Microscopic predator devours prey in award-winning video
Watch a compilation of the top videos in Nikon's Small World in Motion competition, which also includes the roiling guts of a termite and a wasp larva breaking out of its host.
When it comes to dazzling film sequences -- especially in sci-fi and fantasy movies -- bigger tends to be better. Epic battles between thunderous armies, massive spacecraft and city-destroying fights between superheroes and supervillains all bring big box office success. But you don't need millions of dollars of special effects to record something astonishing -- just a microscope. Case in point: Nikon's Small World In Motion Photomicrography Competition.
The winners of the competition -- which has been running annually since 2011 and focuses on images taken through a microscope -- were announced Wednesday, and there are some doozies among the top awards. You can see a compilation video embedded below.
First place went to Wim van Egmond of the Micropolitan Museum in the Netherlands, who captured a ciliate predator known as trachelius devouring its prey, another ciliate called campanella. Ciliates are single-celled organisms also known as protozoa that use the movement of cilia, hairlike projections, to move around.
Van Egmond, who has previously won first place in Nikon's Small World still photography competition, made this video from some water he scooped from a friend's backyard pond in an effort to get her to take more of an interest in microscopy.
"Wildlife is so close to us, yet most of us never look close enough to see it," van Egmond said in a statement. "A pool in your garden is actually a miniature underwater jungle teeming with life. If you want to see the world, your backyard is a great place to start."
Danielle Parsons from the US took second place. Parsons is the host of a YouTube channel called Wonder Science TV. Her video shows the gut of a termite, where microbes help the insect break down wood it had ingested.
In third place is a video from Gonzalo Avila, a PhD candidate from The University of Auckland, which shows a parasitic wasp larva breaking out of its caterpillar host and spinning itself a cocoon. The video is pretty creepy to watch, but it might help to know that the caterpillar -- which would become a Gum-Leaf Skeletoniser moth -- is itself a pest damaging trees in Australia and New Zealand, and the wasp helps keep their population under control. The caterpillars also have poisonous stinging spines. The actual process by which the wasp busts free and spins its cocoon can take a few hours, but Avila's video is sped up 64 times to show the whole process in just a few minutes.
In addition to the top three prizes, 15 other entrants also received honorable mentions -- and don't worry, they don't all have to do with death, guts and and parasitism.
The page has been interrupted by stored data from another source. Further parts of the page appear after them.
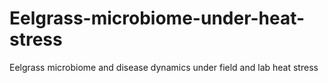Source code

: # Eelgrass-microbiome-under-heat-stress
Eelgrass microbiome and disease dynamics under field and lab heat stress
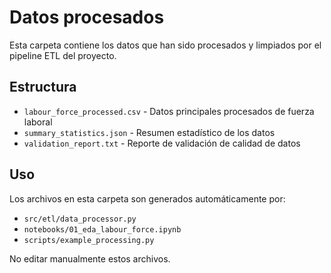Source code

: # Datos procesados

Esta carpeta contiene los datos que han sido procesados y limpiados por el pipeline ETL del proyecto.

## Estructura

- `labour_force_processed.csv` - Datos principales procesados de fuerza laboral
- `summary_statistics.json` - Resumen estadístico de los datos
- `validation_report.txt` - Reporte de validación de calidad de datos

## Uso

Los archivos en esta carpeta son generados automáticamente por:
- `src/etl/data_processor.py`
- `notebooks/01_eda_labour_force.ipynb`
- `scripts/example_processing.py`

No editar manualmente estos archivos.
There's a video of what happens after a starfish egg is fertilized; the development of a mouse-whisker follicle; the cardiovascular system of a four-day-old zebrafish; and even some psychedelic soap film on water.
For links to all the videos in their entirety, check out the Small World in Motion site.
"Beyond still images, video has become a powerful tool for artists and scientists to show the life and movement they see under the microscope every day," Nikon's Eric Flem said in a statement. "This competition serves as a platform to share those discoveries with the world, and hopefully inspire others to pick up a microscope and take a closer look."
If you're so inspired, Nikon will be accepting entries for the 2016 competition until April 30.